The International Monetary Fund Essay, Research Paper
The International Monetary Fund
The original policies and goals created in 1944 by the International Monetary Fund(IMF) differ little from the main focus of the organization at present. The IMF was created to rebuild and stabilize the world economy after World War II. And to this day it continues in its efforts to support and stabilize the economies of its member nations.
Initially the IMF was created to help ward off what was thought to be an imminent post war depression. It was founded at the United Nations Monetary and Financial Conference in Bretton Woods, New Hampshire in July of 1944. The conference focused on several conditions which member nations would have to comply with. Each would agree to set a par value for its currency. This meant a fixed value would be given to each member s unit of currency to halt great fluctuations in the their prices in relation to each other. An agreement was also made to apply the principle of convertible currencies. Each nation could now freely trade currencies with assurances that it could be bought and sold at a standard, set value. Member nations were also obliged to contribute to the running costs of the International Monetary Fund. The payments would be based on a certain countries national income, international trade and international reserve holdings. Countries with larger subscriptions would be allowed more power within the organization through more eligible votes. The IMF was created as an attempt to make trade easier and more accessible, stabilizing economies after the 2nd World War.

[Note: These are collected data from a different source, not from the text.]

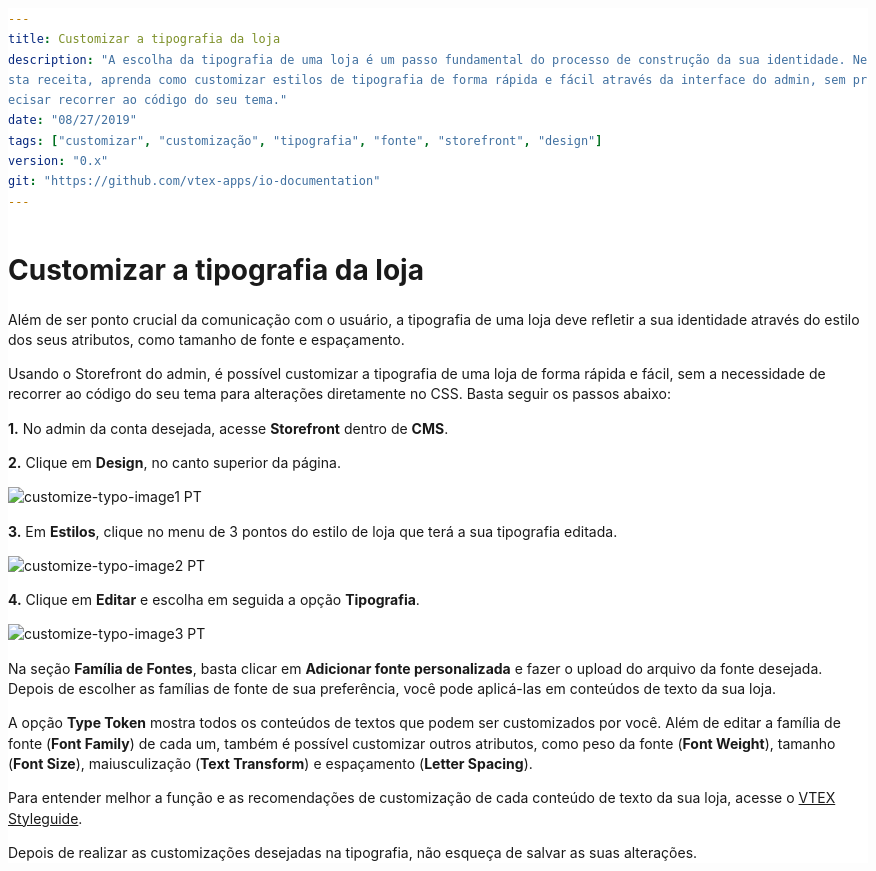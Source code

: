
 ```yaml
---
title: Customizar a tipografia da loja
description: "A escolha da tipografia de uma loja é um passo fundamental do processo de construção da sua identidade. Nesta receita, aprenda como customizar estilos de tipografia de forma rápida e fácil através da interface do admin, sem precisar recorrer ao código do seu tema."
date: "08/27/2019"
tags: ["customizar", "customização", "tipografia", "fonte", "storefront", "design"]
version: "0.x"
git: "https://github.com/vtex-apps/io-documentation"
---
```


# Customizar a tipografia da loja

Além de ser ponto crucial da comunicação com o usuário, a tipografia de uma loja deve refletir a sua identidade através do estilo dos seus atributos, como tamanho de fonte e espaçamento. 

Usando o Storefront do admin, é possível customizar a tipografia de uma loja de forma rápida e fácil, sem a necessidade de recorrer ao código do seu tema para alterações diretamente no CSS. Basta seguir os passos abaixo:

**1.** No admin da conta desejada, acesse **Storefront** dentro de **CMS**. 

**2.** Clique em **Design**, no canto superior da página. 

<img width="1431" alt="customize-typo-image1 PT" src="https://user-images.githubusercontent.com/52087100/63805394-b7543980-c8ef-11e9-992a-25f55291054b.png">

**3.** Em **Estilos**, clique no menu de 3 pontos do estilo de loja que terá a sua tipografia editada.

<img width="494" alt="customize-typo-image2 PT" src="https://user-images.githubusercontent.com/52087100/63805407-bfac7480-c8ef-11e9-9bd2-0ca4d4ca221f.png">

**4.** Clique em **Editar** e escolha em seguida a opção **Tipografia**.

<img width="1132" alt="customize-typo-image3 PT" src="https://user-images.githubusercontent.com/52087100/63805431-ca670980-c8ef-11e9-81db-822777087ae2.png">

Na seção **Família de Fontes**, basta clicar em **Adicionar fonte personalizada** e fazer o upload do arquivo da fonte desejada. Depois de escolher as famílias de fonte de sua preferência, você pode aplicá-las em conteúdos de texto da sua loja.

A opção **Type Token** mostra todos os conteúdos de textos que podem ser customizados por você. Além de editar a família de fonte (**Font Family**) de cada um, também é possível customizar outros atributos, como peso da fonte (**Font Weight**), tamanho (**Font Size**), maiusculização (**Text Transform**) e espaçamento (**Letter Spacing**). 

Para entender melhor a função e as recomendações de customização de cada conteúdo de texto da sua loja, acesse o [VTEX Styleguide](https://styleguide.vtex.com/#/Styles?id=section-typography).

<div class="alert alert-warning">
Depois de realizar as customizações desejadas na tipografia, não esqueça de salvar as suas alterações. 
</div>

The Articles of Agreement, to create the IMF, were signed by 29 countries on December 27, 1945. The head office was to be placed in Washington D.C. It would begin financial operations on March 1, 1947. Since then, 153 more countries have joined the IMF which now totals 182 member nations. In 1971, the United States informed the IMF that it would no longer buy and sell gold to settle international transactions. Par values for currencies could not exist, and this system was abolished. Currencies have since been allowed to float in relation to each other. A system based on economic performance and where the price of a currency is allowed to rise and fall; although, the system is still very flexible and currencies can be converted easily. After the creation of the International Monetary Fund, membership grew and it remains one of the most important financial organizations in the world.
Today, the International Monetary Fund has 3 areas of activity in an attempt provide assistance effectively and efficiently. Financial assistance is endowed to member nations for balance-of-payment problems. These problems are mainly based on falling prices of a countries currency and a countries inability to pay off debt. Considering that a bankrupt economy would be terrible for the world financially, financial assistance is necessity and funds are given out as credit or loans. Secondly, the IMF allots technical assistance to nations providing expertise and support in several different areas. Policies and in some cases institutions are put in place. The IMF also assists with accounting and the general handling of transactions. The collection and refinement of statistical data is another area where the organization contributes. To provide long term support, officials for member countries are educated at many regional training programs. These new officials will become an integral part of each countries economic success. Thirdly, surveillance of members of the IMF allows for diagnosis of individual problems within the nations economy and its exchange rate policies. Each country has consultants and program monitoring, coupled with precautionary measures which prevent financial disasters.
For over 50 years the International Monetary Fund has worked on behalf of its member nations , providing financial expertise which can prevent economic loss through the control of exchange rates. To this day the Fund s most significant contribution has been its ability to provide economic stability and confidence in areas such as international trade and currency.